Provided data:
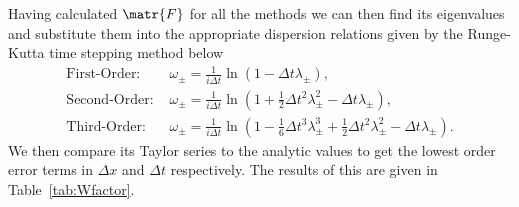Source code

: Having calculated $\matr{F}$ for all the methods we can then find its eigenvalues and substitute them into the appropriate dispersion relations given by the Runge-Kutta time stepping method below
\begin{subequations}
	\label{eqn:taylorseries1}
\begin{align}
\text{First-Order:    }&\omega_\pm = \frac{1}{i \Delta t} \ln\left(1 - \Delta t \lambda_\pm\right),\\
\text{Second-Order:    }&\omega_\pm = \frac{1}{i \Delta t} \ln\left(1 + \frac{1}{2}\Delta t^2 \lambda_\pm^2  -\Delta t\lambda_\pm\right),\\
\text{Third-Order:    }&\omega_\pm = \frac{1}{i \Delta t} \ln\left(1 - \frac{1}{6}\Delta t^3 \lambda_\pm^3 + \frac{1}{2}\Delta t^2 \lambda_\pm^2  -\Delta t\lambda_\pm\right).
\end{align}
\end{subequations}
We then compare its Taylor series to the analytic values to get the lowest order error terms in $\Delta x$ and $\Delta t$ respectively. The results of this are given in Table~\ref{tab:Wfactor}.

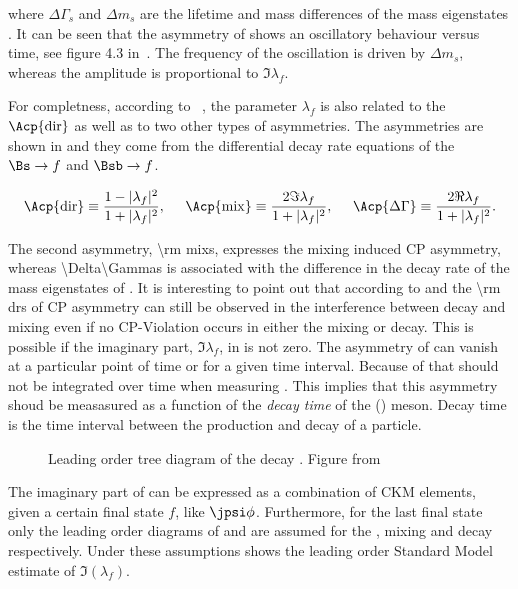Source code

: \noindent where $\Delta\Gamma_s$ and $\Delta m_s$ are the lifetime and mass differences of the mass eigenstates .
It can be seen that the asymmetry of  shows an oscillatory behaviour versus time, see figure 4.3 in~\cite{jeroenThesis}.
The frequency of the oscillation is driven by $\Delta m_s$, whereas the amplitude is proportional to $\Im\lambda_f$.

For completness, according to ~\cite{DeBruyn-thesis,jeroenThesis}, the parameter $\lambda_f$ is also related to the $\Acp{\rm dir}$ as well as to two
other types of asymmetries. The asymmetries are shown in  and they come from the differential decay rate equations of the $\Bs\to f$
 and $\Bsb\to f$.

\begin{equation}
  \Acp{\rm dir}      \equiv \frac{ 1-|\lambda_f|^2} {1 + |\lambda_f|^2},\;\;\;\;\;
  \Acp{\rm mix}      \equiv \frac{ 2 \Im\lambda_f} {1 + |\lambda_f|^2},\;\;\;\;\;
  \Acp{\Delta\Gamma} \equiv \frac{ 2 \Re\lambda_f} {1 + |\lambda_f|^2}.
\label{cp_asym_lambda}
\end{equation}

The second asymmetry, \Acp{\rm mix}, expresses the mixing induced CP asymmetry, whereas \Acp{\Delta\Gamma} is associated with the
difference in the decay rate of the mass eigenstates of . It is interesting to point out that according
to  and the \Acp{\rm dr} of  CP asymmetry can still be observed in the interference between decay and
mixing even if no CP-Violation occurs in either the mixing or decay. This is possible if the imaginary part, $\Im\lambda_f$, in  is not zero.
The asymmetry of  can vanish at a particular point of time or for a given time interval. Because of that  should not
be integrated over time when measuring \phis. This implies that this asymmetry shoud be measasured as a function of the
{\it decay time} of the \Bs (\Bsb) meson. Decay time is the time interval between the production and decay of a particle.

\begin{figure}[h]
  \centering
  {\sffamily }
  \caption{Leading order tree diagram of the decay \BsJpsiPhi. Figure from~\cite{jeroenThesis}}
  \label{bs2jpsiphi}
\end{figure}

The imaginary part of  can be expressed as a combination of CKM elements, given a certain final state $f$, like $\jpsi\phi$.
Furthermore, for the last final state only the leading order diagrams of  and  are assumed for the \Bs, \Bsb
mixing and decay respectively. Under these assumptions  shows the leading order Standard Model estimate of $\Im(\lambda_f)$.

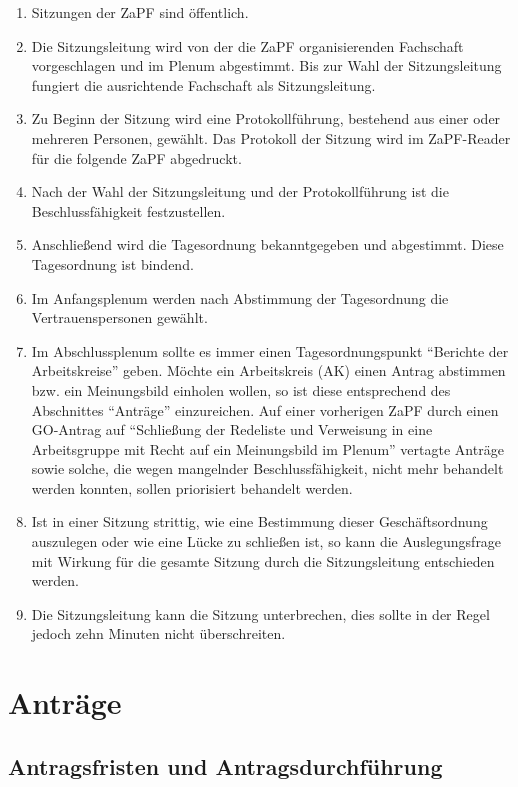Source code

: \documentclass[
  a4paper,
  oneside]{scrartcl}
\providecommand{\tightlist}{%
  \setlength{\itemsep}{0pt}\setlength{\parskip}{0pt}}
\begin{document}
\begin{enumerate}
\def\labelenumi{\arabic{enumi}.}
\tightlist
\item
  Sitzungen der ZaPF sind öffentlich.
\item
  Die Sitzungsleitung wird von der die ZaPF organisierenden Fachschaft
  vorgeschlagen und im Plenum abgestimmt. Bis zur Wahl der
  Sitzungsleitung fungiert die ausrichtende Fachschaft als
  Sitzungsleitung.
\item
  Zu Beginn der Sitzung wird eine Protokollführung, bestehend aus einer
  oder mehreren Personen, gewählt. Das Protokoll der Sitzung wird im
  ZaPF-Reader für die folgende ZaPF abgedruckt.
\item
  Nach der Wahl der Sitzungsleitung und der Protokollführung ist die
  Beschlussfähigkeit festzustellen.
\item
  Anschließend wird die Tagesordnung bekanntgegeben und abgestimmt.
  Diese Tagesordnung ist bindend.
\item
  Im Anfangsplenum werden nach Abstimmung der Tagesordnung die
  Vertrauenspersonen gewählt.
\item
  Im Abschlussplenum sollte es immer einen Tagesordnungspunkt ``Berichte
  der Arbeitskreise'' geben. Möchte ein Arbeitskreis (AK) einen Antrag
  abstimmen bzw. ein Meinungsbild einholen wollen, so ist diese
  entsprechend des Abschnittes ``Anträge'' einzureichen. Auf einer
  vorherigen ZaPF durch einen GO-Antrag auf ``Schließung der Redeliste
  und Verweisung in eine Arbeitsgruppe mit Recht auf ein Meinungsbild im
  Plenum'' vertagte Anträge sowie solche, die wegen mangelnder
  Beschlussfähigkeit, nicht mehr behandelt werden konnten, sollen
  priorisiert behandelt werden.
\item
  Ist in einer Sitzung strittig, wie eine Bestimmung dieser
  Geschäftsordnung auszulegen oder wie eine Lücke zu schließen ist, so
  kann die Auslegungsfrage mit Wirkung für die gesamte Sitzung durch die
  Sitzungsleitung entschieden werden.
\item
  Die Sitzungsleitung kann die Sitzung unterbrechen, dies sollte in der
  Regel jedoch zehn Minuten nicht überschreiten.
\end{enumerate}

\hypertarget{antruxe4ge}{%
\section{Anträge}\label{antruxe4ge}}

\hypertarget{antragsfristen-und-antragsdurchfuxfchrung}{%
\subsection{Antragsfristen und
Antragsdurchführung}\label{antragsfristen-und-antragsdurchfuxfchrung}}
\end{document}
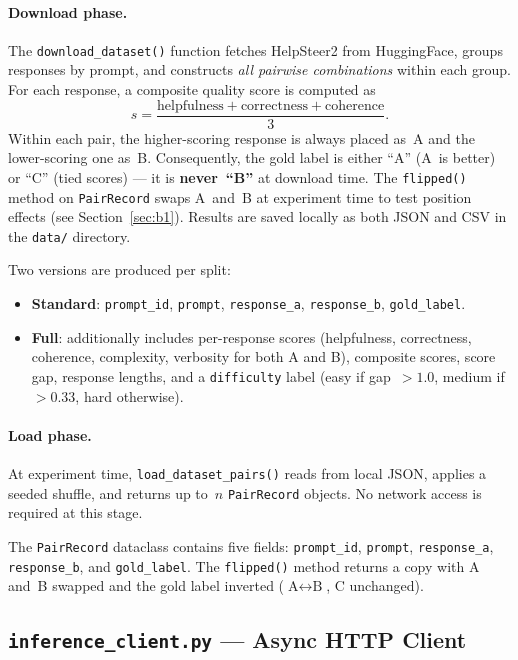 \documentclass[11pt,a4paper]{article}
\begin{document}
\paragraph{Download phase.}
The \texttt{download\_dataset()} function fetches HelpSteer2 from HuggingFace,
groups responses by prompt, and constructs \emph{all pairwise combinations}
within each group. For each response, a composite quality score is computed as
\[
  s = \frac{\text{helpfulness} + \text{correctness} + \text{coherence}}{3}.
\]
Within each pair, the higher-scoring response is always placed as~A and the
lower-scoring one as~B. Consequently, the gold label is either ``A''
(A~is better) or ``C'' (tied scores) --- it is \textbf{never~``B''} at
download time. The \texttt{flipped()} method on \texttt{PairRecord} swaps
A~and~B at experiment time to test position effects (see Section~\ref{sec:b1}).
Results are saved locally as both JSON and CSV in the \texttt{data/} directory.

Two versions are produced per split:
\begin{itemize}[nosep]
  \item \textbf{Standard}: \texttt{prompt\_id}, \texttt{prompt},
        \texttt{response\_a}, \texttt{response\_b}, \texttt{gold\_label}.
  \item \textbf{Full}: additionally includes per-response scores
        (helpfulness, correctness, coherence, complexity, verbosity for
        both A and B), composite scores, score gap, response lengths, and
        a \texttt{difficulty} label (easy if gap~$> 1.0$, medium if~$> 0.33$,
        hard otherwise).
\end{itemize}

\paragraph{Load phase.}
At experiment time, \texttt{load\_dataset\_pairs()} reads from local JSON,
applies a seeded shuffle, and returns up to~$n$ \texttt{PairRecord} objects.
No network access is required at this stage.

The \texttt{PairRecord} dataclass contains five fields: \texttt{prompt\_id},
\texttt{prompt}, \texttt{response\_a}, \texttt{response\_b}, and
\texttt{gold\_label}. The \texttt{flipped()} method returns a copy with
A and~B swapped and the gold label inverted
($\text{A} \leftrightarrow \text{B}$, $\text{C}$ unchanged).


\subsection{\texttt{inference\_client.py} --- Async HTTP Client}
\end{document}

Work to be completed: Return, from the material above, every line with the word "both".

Exercise solution:
Results are saved locally as both JSON and CSV in the \texttt{data/} directory.
        both A and B), composite scores, score gap, response lengths, and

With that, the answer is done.